Your instructions » Reproduce exactly, from the data that follows, the line with "x[C.Km_1_TGF] = 2.299e-01", the line with "x[C.Kmr47] = 1.218e+03", and every line that lies between them.

Records for this exercise »

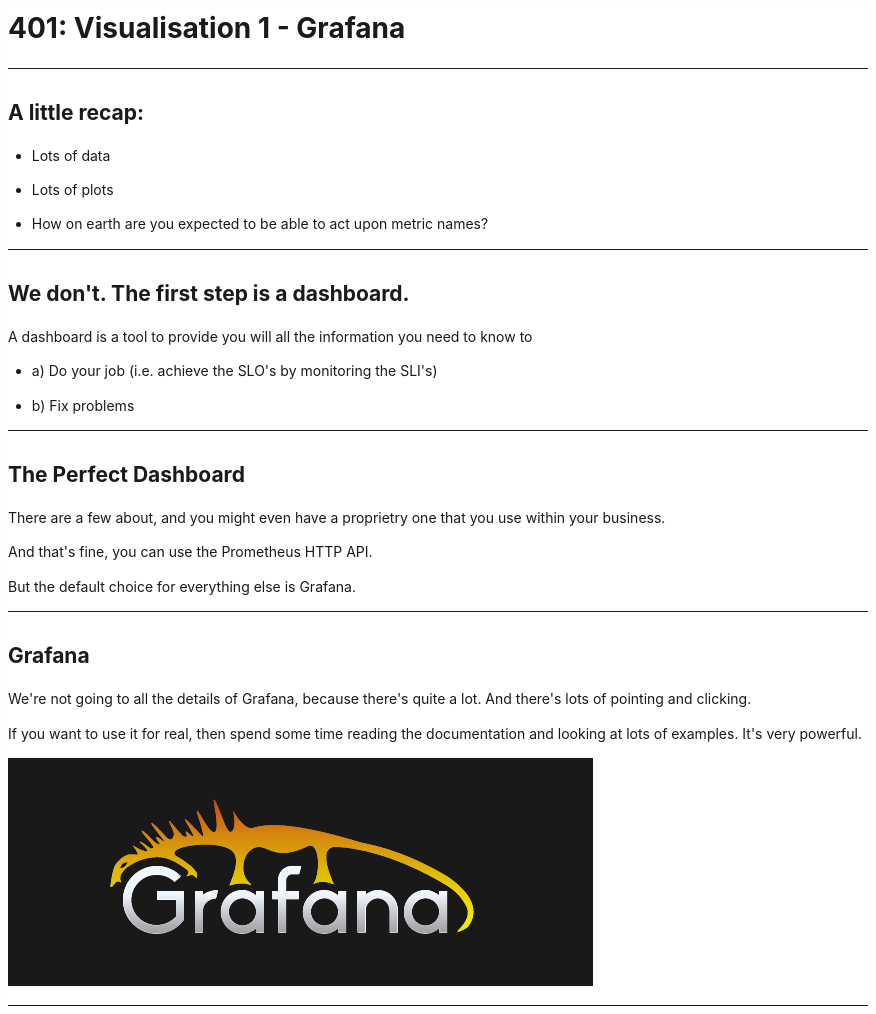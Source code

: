 
# 401: Visualisation 1 - Grafana

---

## A little recap:

- Lots of data

- Lots of plots

- How on earth are you expected to be able to act upon metric names?

---

## We don't. The first step is a dashboard.

A dashboard is a tool to provide you will all the information you need to know to

- a) Do your job (i.e. achieve the SLO's by monitoring the SLI's)

- b) Fix problems

---

## The Perfect Dashboard

There are a few about, and you might even have a proprietry one that you use within your business.

And that's fine, you can use the Prometheus HTTP API.

But the default choice for everything else is Grafana.

---

## Grafana

We're not going to all the details of Grafana, because there's quite a lot. And there's lots of
pointing and clicking.

If you want to use it for real, then spend some time reading the documentation and looking at lots
of examples. It's very powerful.

![grafana-logo](img/grafana-logo.png)

---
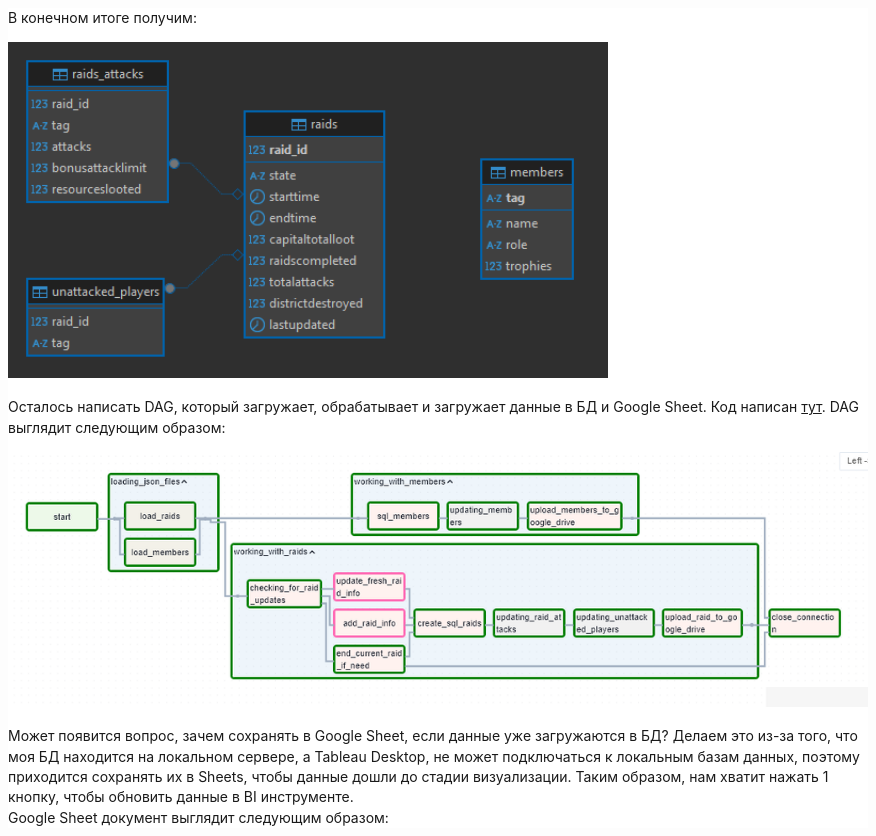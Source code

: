 В конечном итоге получим:  
  
<img src="https://github.com/f0rest-mAker/clan-raid/blob/main/img/data_model.png" width="600">  
  
Осталось написать DAG, который загружает, обрабатывает и загружает данные в БД и Google Sheet. Код написан [тут](https://github.com/f0rest-mAker/DataLearn/blob/main/DE-101/Module4/Airflow%20DAGs/clan_info.py). DAG выглядит следующим образом:  

<img src="https://github.com/f0rest-mAker/clan-raid/blob/main/img/Clash_DAG.png" width="1000">  

Может появится вопрос, зачем сохранять в Google Sheet, если данные уже загружаются в БД? Делаем это из-за того, что моя БД находится на локальном сервере, а Tableau Desktop, не может подключаться к локальным базам данных, поэтому приходится сохранять их в Sheets, чтобы данные дошли до стадии визуализации. Таким образом, нам хватит нажать 1 кнопку, чтобы обновить данные в BI инструменте.  
Google Sheet документ выглядит следующим образом:  
  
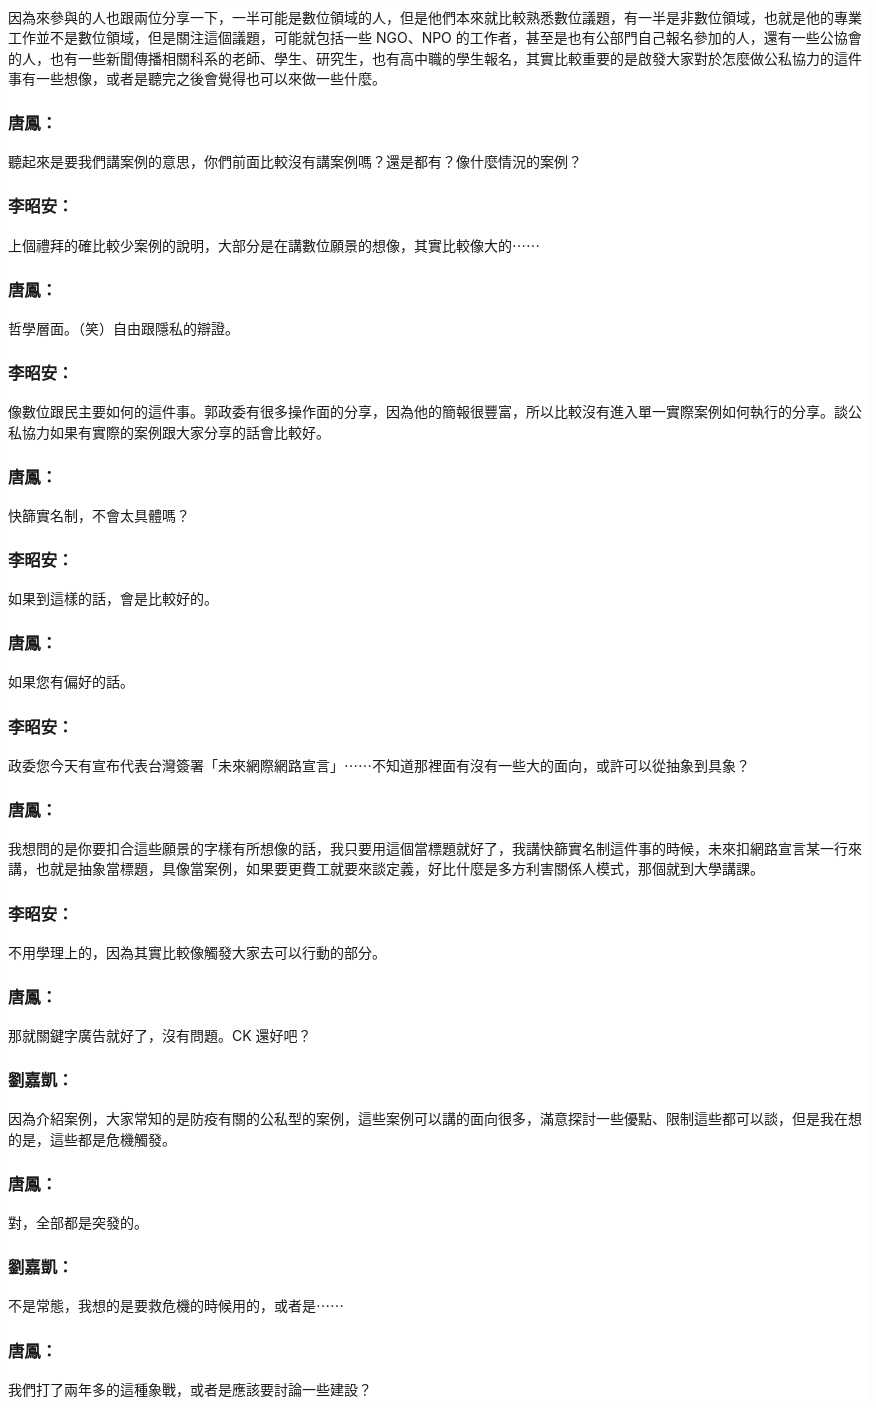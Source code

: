 因為來參與的人也跟兩位分享一下，一半可能是數位領域的人，但是他們本來就比較熟悉數位議題，有一半是非數位領域，也就是他的專業工作並不是數位領域，但是關注這個議題，可能就包括一些 NGO、NPO 的工作者，甚至是也有公部門自己報名參加的人，還有一些公協會的人，也有一些新聞傳播相關科系的老師、學生、研究生，也有高中職的學生報名，其實比較重要的是啟發大家對於怎麼做公私協力的這件事有一些想像，或者是聽完之後會覺得也可以來做一些什麼。

### 唐鳳：
聽起來是要我們講案例的意思，你們前面比較沒有講案例嗎？還是都有？像什麼情況的案例？

### 李昭安：
上個禮拜的確比較少案例的說明，大部分是在講數位願景的想像，其實比較像大的⋯⋯

### 唐鳳：
哲學層面。（笑）自由跟隱私的辯證。

### 李昭安：
像數位跟民主要如何的這件事。郭政委有很多操作面的分享，因為他的簡報很豐富，所以比較沒有進入單一實際案例如何執行的分享。談公私協力如果有實際的案例跟大家分享的話會比較好。

### 唐鳳：
快篩實名制，不會太具體嗎？

### 李昭安：
如果到這樣的話，會是比較好的。

### 唐鳳：
如果您有偏好的話。

### 李昭安：
政委您今天有宣布代表台灣簽署「未來網際網路宣言」⋯⋯不知道那裡面有沒有一些大的面向，或許可以從抽象到具象？

### 唐鳳：
我想問的是你要扣合這些願景的字樣有所想像的話，我只要用這個當標題就好了，我講快篩實名制這件事的時候，未來扣網路宣言某一行來講，也就是抽象當標題，具像當案例，如果要更費工就要來談定義，好比什麼是多方利害關係人模式，那個就到大學講課。

### 李昭安：
不用學理上的，因為其實比較像觸發大家去可以行動的部分。

### 唐鳳：
那就關鍵字廣告就好了，沒有問題。CK 還好吧？

### 劉嘉凱：
因為介紹案例，大家常知的是防疫有關的公私型的案例，這些案例可以講的面向很多，滿意探討一些優點、限制這些都可以談，但是我在想的是，這些都是危機觸發。

### 唐鳳：
對，全部都是突發的。

### 劉嘉凱：
不是常態，我想的是要救危機的時候用的，或者是⋯⋯

### 唐鳳：
我們打了兩年多的這種象戰，或者是應該要討論一些建設？
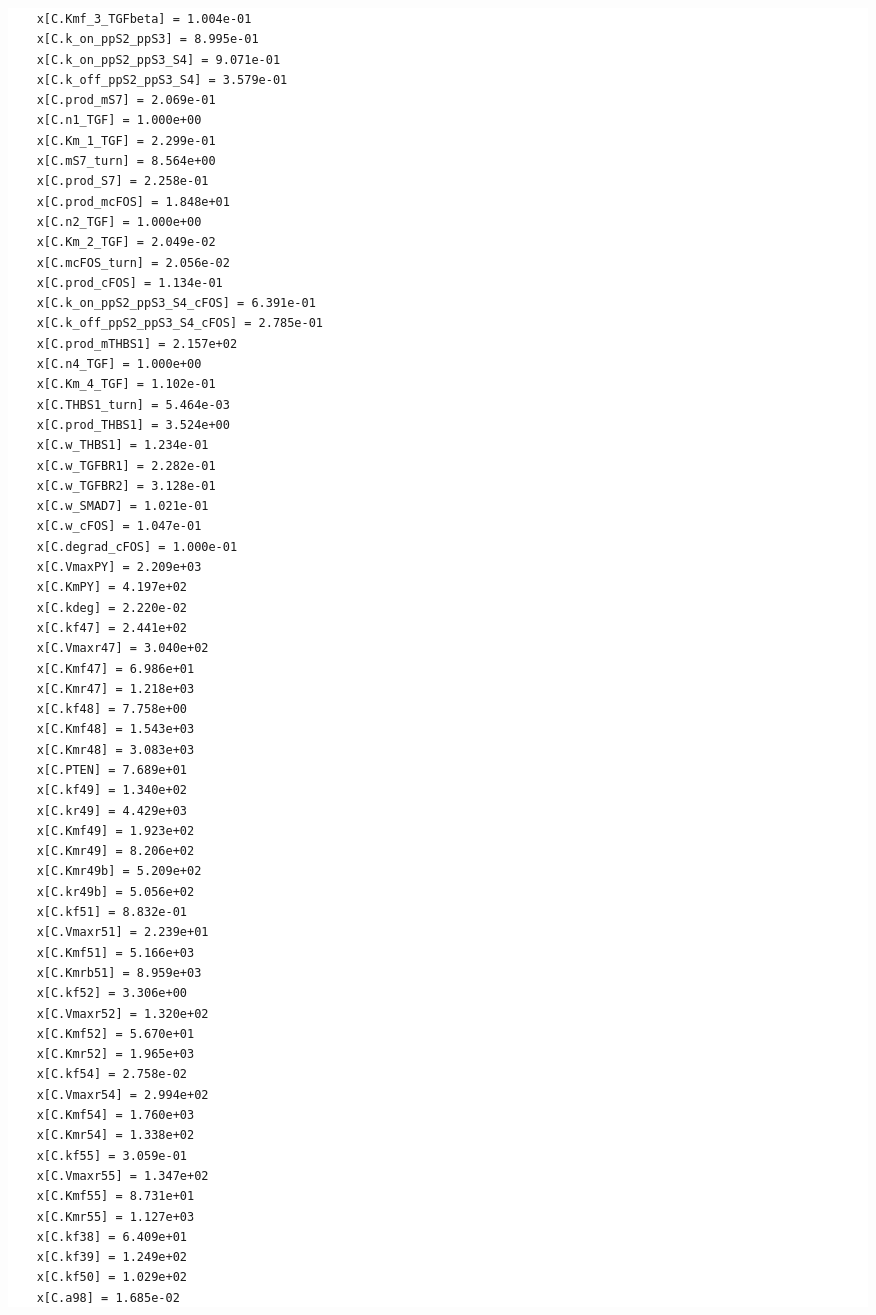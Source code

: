         x[C.Kmf_3_TGFbeta] = 1.004e-01
        x[C.k_on_ppS2_ppS3] = 8.995e-01
        x[C.k_on_ppS2_ppS3_S4] = 9.071e-01
        x[C.k_off_ppS2_ppS3_S4] = 3.579e-01
        x[C.prod_mS7] = 2.069e-01
        x[C.n1_TGF] = 1.000e+00
        x[C.Km_1_TGF] = 2.299e-01
        x[C.mS7_turn] = 8.564e+00
        x[C.prod_S7] = 2.258e-01
        x[C.prod_mcFOS] = 1.848e+01
        x[C.n2_TGF] = 1.000e+00
        x[C.Km_2_TGF] = 2.049e-02
        x[C.mcFOS_turn] = 2.056e-02
        x[C.prod_cFOS] = 1.134e-01
        x[C.k_on_ppS2_ppS3_S4_cFOS] = 6.391e-01
        x[C.k_off_ppS2_ppS3_S4_cFOS] = 2.785e-01
        x[C.prod_mTHBS1] = 2.157e+02
        x[C.n4_TGF] = 1.000e+00
        x[C.Km_4_TGF] = 1.102e-01
        x[C.THBS1_turn] = 5.464e-03
        x[C.prod_THBS1] = 3.524e+00
        x[C.w_THBS1] = 1.234e-01
        x[C.w_TGFBR1] = 2.282e-01
        x[C.w_TGFBR2] = 3.128e-01
        x[C.w_SMAD7] = 1.021e-01
        x[C.w_cFOS] = 1.047e-01
        x[C.degrad_cFOS] = 1.000e-01
        x[C.VmaxPY] = 2.209e+03
        x[C.KmPY] = 4.197e+02
        x[C.kdeg] = 2.220e-02
        x[C.kf47] = 2.441e+02
        x[C.Vmaxr47] = 3.040e+02
        x[C.Kmf47] = 6.986e+01
        x[C.Kmr47] = 1.218e+03
        x[C.kf48] = 7.758e+00
        x[C.Kmf48] = 1.543e+03
        x[C.Kmr48] = 3.083e+03
        x[C.PTEN] = 7.689e+01
        x[C.kf49] = 1.340e+02
        x[C.kr49] = 4.429e+03
        x[C.Kmf49] = 1.923e+02
        x[C.Kmr49] = 8.206e+02
        x[C.Kmr49b] = 5.209e+02
        x[C.kr49b] = 5.056e+02
        x[C.kf51] = 8.832e-01
        x[C.Vmaxr51] = 2.239e+01
        x[C.Kmf51] = 5.166e+03
        x[C.Kmrb51] = 8.959e+03
        x[C.kf52] = 3.306e+00
        x[C.Vmaxr52] = 1.320e+02
        x[C.Kmf52] = 5.670e+01
        x[C.Kmr52] = 1.965e+03
        x[C.kf54] = 2.758e-02
        x[C.Vmaxr54] = 2.994e+02
        x[C.Kmf54] = 1.760e+03
        x[C.Kmr54] = 1.338e+02
        x[C.kf55] = 3.059e-01
        x[C.Vmaxr55] = 1.347e+02
        x[C.Kmf55] = 8.731e+01
        x[C.Kmr55] = 1.127e+03
        x[C.kf38] = 6.409e+01
        x[C.kf39] = 1.249e+02
        x[C.kf50] = 1.029e+02
        x[C.a98] = 1.685e-02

Task response »
        x[C.Km_1_TGF] = 2.299e-01
        x[C.mS7_turn] = 8.564e+00
        x[C.prod_S7] = 2.258e-01
        x[C.prod_mcFOS] = 1.848e+01
        x[C.n2_TGF] = 1.000e+00
        x[C.Km_2_TGF] = 2.049e-02
        x[C.mcFOS_turn] = 2.056e-02
        x[C.prod_cFOS] = 1.134e-01
        x[C.k_on_ppS2_ppS3_S4_cFOS] = 6.391e-01
        x[C.k_off_ppS2_ppS3_S4_cFOS] = 2.785e-01
        x[C.prod_mTHBS1] = 2.157e+02
        x[C.n4_TGF] = 1.000e+00
        x[C.Km_4_TGF] = 1.102e-01
        x[C.THBS1_turn] = 5.464e-03
        x[C.prod_THBS1] = 3.524e+00
        x[C.w_THBS1] = 1.234e-01
        x[C.w_TGFBR1] = 2.282e-01
        x[C.w_TGFBR2] = 3.128e-01
        x[C.w_SMAD7] = 1.021e-01
        x[C.w_cFOS] = 1.047e-01
        x[C.degrad_cFOS] = 1.000e-01
        x[C.VmaxPY] = 2.209e+03
        x[C.KmPY] = 4.197e+02
        x[C.kdeg] = 2.220e-02
        x[C.kf47] = 2.441e+02
        x[C.Vmaxr47] = 3.040e+02
        x[C.Kmf47] = 6.986e+01
        x[C.Kmr47] = 1.218e+03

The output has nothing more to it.